Pravin D. Chaudhari scite author profile

Context: The mucoadhesive gel formulations are helpful to prolong the residence time at the nasal absorption site and thereby facilitate the uptake of drug. Sumatriptan succinate has oral bioavailability of 15% and undergoes hepatic metabolism, hence it is suitable for nasal administration.Objective: The objective of the investigation was to develop a mucoadhesive in situ gel to improve the bioavailability of the sumatriptan succinate. Materials and methods: Deacetylated gellan gum was used as gelling agent. In situ gel was formulated by ion activation mechanism in simulated nasal fluid. A 3 2 factorial design was found suitable to optimize batch. In vivo study was carried out in Spraugue-Dawley rats, and drug was estimated in plasma by UPLC-MS. Result: The optimized batch showed drug release of 98.57% within 5 h followed by Peppas model of drug release. Ex vivo studies on sheep nasal mucosa showed 93.33% within 5 h.
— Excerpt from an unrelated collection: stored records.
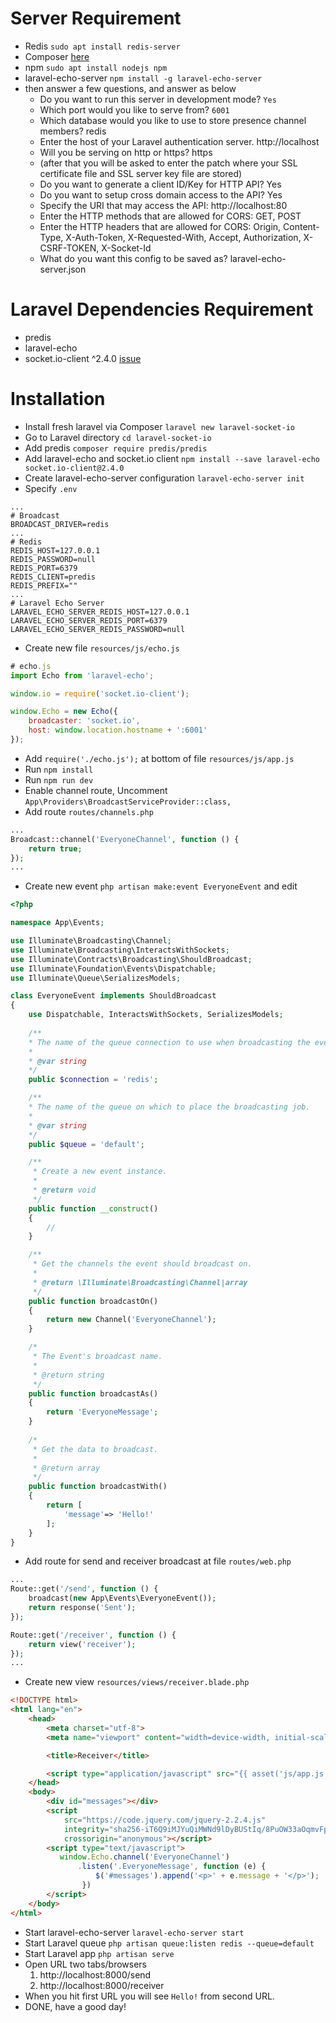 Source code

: # Server Requirement
- Redis `sudo apt install redis-server`
- Composer [here](https://getcomposer.org/download/)
- npm `sudo apt install nodejs npm`
- laravel-echo-server `npm install -g laravel-echo-server`
- then answer a few questions, and answer as below
    - Do you want to run this server in development mode? `Yes`
    - Which port would you like to serve from? `6001`
    - Which database would you like to use to store presence channel members? redis
    - Enter the host of your Laravel authentication server. http://localhost
    - Will you be serving on http or https? https
    - (after that you will be asked to enter the patch where your SSL certificate file and SSL server key file are stored)
    - Do you want to generate a client ID/Key for HTTP API? Yes
    - Do you want to setup cross domain access to the API? Yes
    - Specify the URI that may access the API: http://localhost:80
    - Enter the HTTP methods that are allowed for CORS: GET, POST
    - Enter the HTTP headers that are allowed for CORS: Origin, Content-Type, X-Auth-Token, X-Requested-With, Accept, Authorization, X-CSRF-TOKEN, X-Socket-Id
    - What do you want this config to be saved as? laravel-echo-server.json
    

# Laravel Dependencies Requirement
- predis
- laravel-echo
- socket.io-client ^2.4.0 [issue](https://github.com/laravel/echo/issues/237#issuecomment-731308117)

# Installation
- Install fresh laravel via Composer `laravel new laravel-socket-io`
- Go to Laravel directory `cd laravel-socket-io`
- Add predis `composer require predis/predis`
- Add laravel-echo and socket.io client `npm install --save laravel-echo socket.io-client@2.4.0`
- Create laravel-echo-server configuration `laravel-echo-server init`
- Specify `.env`
```
...
# Broadcast
BROADCAST_DRIVER=redis
...
# Redis
REDIS_HOST=127.0.0.1
REDIS_PASSWORD=null
REDIS_PORT=6379
REDIS_CLIENT=predis
REDIS_PREFIX=""
...
# Laravel Echo Server
LARAVEL_ECHO_SERVER_REDIS_HOST=127.0.0.1
LARAVEL_ECHO_SERVER_REDIS_PORT=6379
LARAVEL_ECHO_SERVER_REDIS_PASSWORD=null
```
- Create new file `resources/js/echo.js`
```js
# echo.js
import Echo from 'laravel-echo';

window.io = require('socket.io-client');

window.Echo = new Echo({
    broadcaster: 'socket.io',
    host: window.location.hostname + ':6001'
});
```
- Add `require('./echo.js');` at bottom of file `resources/js/app.js`
- Run `npm install`
- Run `npm run dev`
- Enable channel route, Uncomment `App\Providers\BroadcastServiceProvider::class,`
- Add route `routes/channels.php`
```php
...
Broadcast::channel('EveryoneChannel', function () {
    return true;
});
...
```
- Create new event `php artisan make:event EveryoneEvent` and edit
```php
<?php

namespace App\Events;

use Illuminate\Broadcasting\Channel;
use Illuminate\Broadcasting\InteractsWithSockets;
use Illuminate\Contracts\Broadcasting\ShouldBroadcast;
use Illuminate\Foundation\Events\Dispatchable;
use Illuminate\Queue\SerializesModels;

class EveryoneEvent implements ShouldBroadcast
{
    use Dispatchable, InteractsWithSockets, SerializesModels;
    
    /**
    * The name of the queue connection to use when broadcasting the event.
    *
    * @var string
    */
    public $connection = 'redis';

    /**
    * The name of the queue on which to place the broadcasting job.
    *
    * @var string
    */
    public $queue = 'default';

    /**
     * Create a new event instance.
     *
     * @return void
     */
    public function __construct()
    {
        //
    }

    /**
     * Get the channels the event should broadcast on.
     *
     * @return \Illuminate\Broadcasting\Channel|array
     */
    public function broadcastOn()
    {
        return new Channel('EveryoneChannel');
    }

    /*
     * The Event's broadcast name.
     * 
     * @return string
     */
    public function broadcastAs()
    {
        return 'EveryoneMessage';
    }
    
    /*
     * Get the data to broadcast.
     *
     * @return array
     */
    public function broadcastWith()
    {
        return [
            'message'=> 'Hello!'
        ];
    }
}
```
- Add route for send and receiver broadcast at file `routes/web.php`
```php
...
Route::get('/send', function () {
    broadcast(new App\Events\EveryoneEvent());
    return response('Sent');
});

Route::get('/receiver', function () {
    return view('receiver');
});
...
```
- Create new view `resources/views/receiver.blade.php`
```html
<!DOCTYPE html>
<html lang="en">
    <head>
        <meta charset="utf-8">
        <meta name="viewport" content="width=device-width, initial-scale=1">

        <title>Receiver</title>

        <script type="application/javascript" src="{{ asset('js/app.js') }}"></script>
    </head>
    <body>
        <div id="messages"></div>
        <script
            src="https://code.jquery.com/jquery-2.2.4.js"
            integrity="sha256-iT6Q9iMJYuQiMWNd9lDyBUStIq/8PuOW33aOqmvFpqI="
            crossorigin="anonymous"></script>
        <script type="text/javascript">
           window.Echo.channel('EveryoneChannel')
               .listen('.EveryoneMessage', function (e) {
                   $('#messages').append('<p>' + e.message + '</p>');
                })
        </script>
    </body>
</html>
```
- Start laravel-echo-server `laravel-echo-server start`
- Start Laravel queue `php artisan queue:listen redis --queue=default`
- Start Laravel app `php artisan serve`
- Open URL two tabs/browsers
  1. http://localhost:8000/send
  2. http://localhost:8000/receiver
- When you hit first URL you will see `Hello!` from second URL.
- DONE, have a good day!
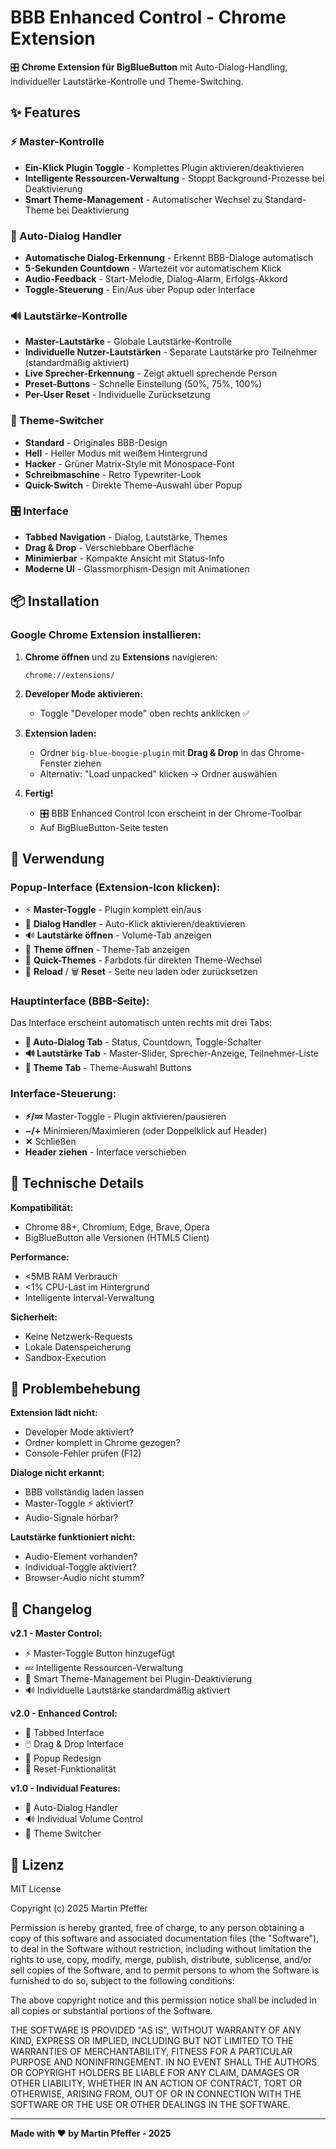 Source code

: # BBB Enhanced Control - Chrome Extension

🎛️ **Chrome Extension für BigBlueButton** mit Auto-Dialog-Handling, individueller Lautstärke-Kontrolle und Theme-Switching.

## ✨ Features

### ⚡ Master-Kontrolle
- **Ein-Klick Plugin Toggle** - Komplettes Plugin aktivieren/deaktivieren
- **Intelligente Ressourcen-Verwaltung** - Stoppt Background-Prozesse bei Deaktivierung
- **Smart Theme-Management** - Automatischer Wechsel zu Standard-Theme bei Deaktivierung

### 🤖 Auto-Dialog Handler
- **Automatische Dialog-Erkennung** - Erkennt BBB-Dialoge automatisch
- **5-Sekunden Countdown** - Wartezeit vor automatischem Klick
- **Audio-Feedback** - Start-Melodie, Dialog-Alarm, Erfolgs-Akkord
- **Toggle-Steuerung** - Ein/Aus über Popup oder Interface

### 🔊 Lautstärke-Kontrolle
- **Master-Lautstärke** - Globale Lautstärke-Kontrolle
- **Individuelle Nutzer-Lautstärken** - Separate Lautstärke pro Teilnehmer (standardmäßig aktiviert)
- **Live Sprecher-Erkennung** - Zeigt aktuell sprechende Person
- **Preset-Buttons** - Schnelle Einstellung (50%, 75%, 100%)
- **Per-User Reset** - Individuelle Zurücksetzung

### 🎨 Theme-Switcher
- **Standard** - Originales BBB-Design
- **Hell** - Heller Modus mit weißem Hintergrund
- **Hacker** - Grüner Matrix-Style mit Monospace-Font
- **Schreibmaschine** - Retro Typewriter-Look
- **Quick-Switch** - Direkte Theme-Auswahl über Popup

### 🎛️ Interface
- **Tabbed Navigation** - Dialog, Lautstärke, Themes
- **Drag & Drop** - Verschiebbare Oberfläche
- **Minimierbar** - Kompakte Ansicht mit Status-Info
- **Moderne UI** - Glassmorphism-Design mit Animationen

## 📦 Installation

### Google Chrome Extension installieren:

1. **Chrome öffnen** und zu **Extensions** navigieren:
   ```
   chrome://extensions/
   ```

2. **Developer Mode aktivieren:**
   - Toggle "Developer mode" oben rechts anklicken ✅

3. **Extension laden:**
   - Ordner `big-blue-boogie-plugin` mit **Drag & Drop** in das Chrome-Fenster ziehen
   - Alternativ: "Load unpacked" klicken → Ordner auswählen

4. **Fertig!**
   - 🎛️ BBB Enhanced Control Icon erscheint in der Chrome-Toolbar
   - Auf BigBlueButton-Seite testen

## 🎯 Verwendung

### Popup-Interface (Extension-Icon klicken):
- ⚡ **Master-Toggle** - Plugin komplett ein/aus
- 🤖 **Dialog Handler** - Auto-Klick aktivieren/deaktivieren
- 🔊 **Lautstärke öffnen** - Volume-Tab anzeigen
- 🎨 **Theme öffnen** - Theme-Tab anzeigen
- 🎨 **Quick-Themes** - Farbdots für direkten Theme-Wechsel
- 🔄 **Reload** / 🗑️ **Reset** - Seite neu laden oder zurücksetzen

### Hauptinterface (BBB-Seite):
Das Interface erscheint automatisch unten rechts mit drei Tabs:

- **🤖 Auto-Dialog Tab** - Status, Countdown, Toggle-Schalter
- **🔊 Lautstärke Tab** - Master-Slider, Sprecher-Anzeige, Teilnehmer-Liste
- **🎨 Theme Tab** - Theme-Auswahl Buttons

### Interface-Steuerung:
- **⚡/💤** Master-Toggle - Plugin aktivieren/pausieren
- **−/+** Minimieren/Maximieren (oder Doppelklick auf Header)
- **✕** Schließen
- **Header ziehen** - Interface verschieben

## 🔧 Technische Details

**Kompatibilität:**
- Chrome 88+, Chromium, Edge, Brave, Opera
- BigBlueButton alle Versionen (HTML5 Client)

**Performance:**
- <5MB RAM Verbrauch
- <1% CPU-Last im Hintergrund
- Intelligente Interval-Verwaltung

**Sicherheit:**
- Keine Netzwerk-Requests
- Lokale Datenspeicherung
- Sandbox-Execution

## 🐛 Problembehebung

**Extension lädt nicht:**
- Developer Mode aktiviert?
- Ordner komplett in Chrome gezogen?
- Console-Fehler prüfen (F12)

**Dialoge nicht erkannt:**
- BBB vollständig laden lassen
- Master-Toggle ⚡ aktiviert?
- Audio-Signale hörbar?

**Lautstärke funktioniert nicht:**
- Audio-Element vorhanden?
- Individual-Toggle aktiviert?
- Browser-Audio nicht stumm?

## 📝 Changelog

**v2.1 - Master Control:**
- ⚡ Master-Toggle Button hinzugefügt
- 💤 Intelligente Ressourcen-Verwaltung
- 🎨 Smart Theme-Management bei Plugin-Deaktivierung
- 🔊 Individuelle Lautstärke standardmäßig aktiviert

**v2.0 - Enhanced Control:**
- 📱 Tabbed Interface
- 🖱️ Drag & Drop Interface
- 🎨 Popup Redesign
- 🔄 Reset-Funktionalität

**v1.0 - Individual Features:**
- 🤖 Auto-Dialog Handler
- 🔊 Individual Volume Control
- 🎨 Theme Switcher

## 📄 Lizenz

MIT License

Copyright (c) 2025 Martin Pfeffer

Permission is hereby granted, free of charge, to any person obtaining a copy
of this software and associated documentation files (the "Software"), to deal
in the Software without restriction, including without limitation the rights
to use, copy, modify, merge, publish, distribute, sublicense, and/or sell
copies of the Software, and to permit persons to whom the Software is
furnished to do so, subject to the following conditions:

The above copyright notice and this permission notice shall be included in all
copies or substantial portions of the Software.

THE SOFTWARE IS PROVIDED "AS IS", WITHOUT WARRANTY OF ANY KIND, EXPRESS OR
IMPLIED, INCLUDING BUT NOT LIMITED TO THE WARRANTIES OF MERCHANTABILITY,
FITNESS FOR A PARTICULAR PURPOSE AND NONINFRINGEMENT. IN NO EVENT SHALL THE
AUTHORS OR COPYRIGHT HOLDERS BE LIABLE FOR ANY CLAIM, DAMAGES OR OTHER
LIABILITY, WHETHER IN AN ACTION OF CONTRACT, TORT OR OTHERWISE, ARISING FROM,
OUT OF OR IN CONNECTION WITH THE SOFTWARE OR THE USE OR OTHER DEALINGS IN THE
SOFTWARE.

---

**Made with ❤️ by Martin Pfeffer - 2025**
In histopathological study, optimized batch was found to be safe and stable in accelerated stability study for three months. Optimized formulation, F7 has shown absolute bioavailability, which was found to be 164.70%. Drug targeting index for brain tissues was found to be 1.866. Discussion: Concentration of the gelling polymer was compromised for satisfactory gel strength and an acceptable viscosity. The release depended on viscosity of formulation. Drug targeting index indicates sumatriptan can reach to brain via olfactory pathway. Conclusion: In situ gel proved to be suitable for administration of sumatriptan succinate through nasal route. The ease of administration coupled with less frequent administration enhances patient compliance.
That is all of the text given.